(Data extracted from a collection)
● ● ●

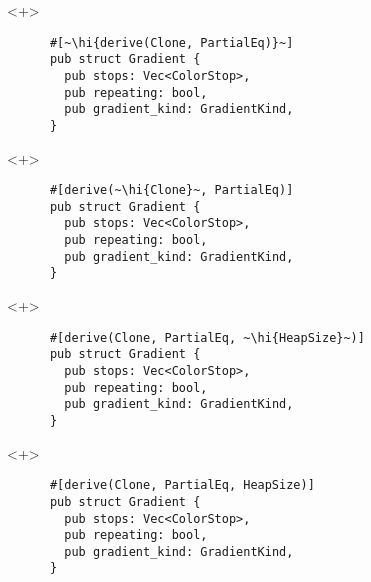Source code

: \documentclass[usepdftitle=false]{beamer}
\renewcommand{\&}{\makebox[\widthof{\ampersand}][c]{\scalebox{0.9}[1.0]{\Book\ampersand}}}
\newcommand{\+}{\makebox[\widthof{+}][c]{\raisebox{-.2\height}{\scalefont{1.5}\Light+}}}
\newcommand{\hi}[1]{%
\tikz[baseline=(A.base)]
 \node[highlighting=0,inner sep=0pt,text depth=0pt] (A) {#1};%
}
\begin{document}
\begin{frame}[fragile]
  \begin{onlyenv}<+>
    \begin{verbatim}
      #[~\hi{derive(Clone, PartialEq)}~]
      pub struct Gradient {
        pub stops: Vec<ColorStop>,
        pub repeating: bool,
        pub gradient_kind: GradientKind,
      }
    \end{verbatim}
  \end{onlyenv}
  \begin{onlyenv}<+>
    \begin{verbatim}
      #[derive(~\hi{Clone}~, PartialEq)]
      pub struct Gradient {
        pub stops: Vec<ColorStop>,
        pub repeating: bool,
        pub gradient_kind: GradientKind,
      }
    \end{verbatim}
  \end{onlyenv}
  \begin{onlyenv}<+>
    \begin{verbatim}
      #[derive(Clone, PartialEq, ~\hi{HeapSize}~)]
      pub struct Gradient {
        pub stops: Vec<ColorStop>,
        pub repeating: bool,
        pub gradient_kind: GradientKind,
      }
    \end{verbatim}
  \end{onlyenv}
  \begin{onlyenv}<+>
    \begin{verbatim}
      #[derive(Clone, PartialEq, HeapSize)]
      pub struct Gradient {
        pub stops: Vec<ColorStop>,
        pub repeating: bool,
        pub gradient_kind: GradientKind,
      }
    \end{verbatim}
  \end{onlyenv}
\end{frame}

\end{document}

● ● ●

Your copy should match the data exactly, apart from the images, which are dropped.

Source code

: \documentclass[usepdftitle=false]{beamer}
\renewcommand{\&}{\makebox[\widthof{\ampersand}][c]{\scalebox{0.9}[1.0]{\Book\ampersand}}}
\newcommand{\+}{\makebox[\widthof{+}][c]{\raisebox{-.2\height}{\scalefont{1.5}\Light+}}}
\newcommand{\hi}[1]{%
\tikz[baseline=(A.base)]
 \node[highlighting=0,inner sep=0pt,text depth=0pt] (A) {#1};%
}
\begin{document}
\begin{frame}[fragile]
  \begin{onlyenv}<+>
    \begin{verbatim}
      #[~\hi{derive(Clone, PartialEq)}~]
      pub struct Gradient {
        pub stops: Vec<ColorStop>,
        pub repeating: bool,
        pub gradient_kind: GradientKind,
      }
    \end{verbatim}
  \end{onlyenv}
  \begin{onlyenv}<+>
    \begin{verbatim}
      #[derive(~\hi{Clone}~, PartialEq)]
      pub struct Gradient {
        pub stops: Vec<ColorStop>,
        pub repeating: bool,
        pub gradient_kind: GradientKind,
      }
    \end{verbatim}
  \end{onlyenv}
  \begin{onlyenv}<+>
    \begin{verbatim}
      #[derive(Clone, PartialEq, ~\hi{HeapSize}~)]
      pub struct Gradient {
        pub stops: Vec<ColorStop>,
        pub repeating: bool,
        pub gradient_kind: GradientKind,
      }
    \end{verbatim}
  \end{onlyenv}
  \begin{onlyenv}<+>
    \begin{verbatim}
      #[derive(Clone, PartialEq, HeapSize)]
      pub struct Gradient {
        pub stops: Vec<ColorStop>,
        pub repeating: bool,
        pub gradient_kind: GradientKind,
      }
    \end{verbatim}
  \end{onlyenv}
\end{frame}

\end{document}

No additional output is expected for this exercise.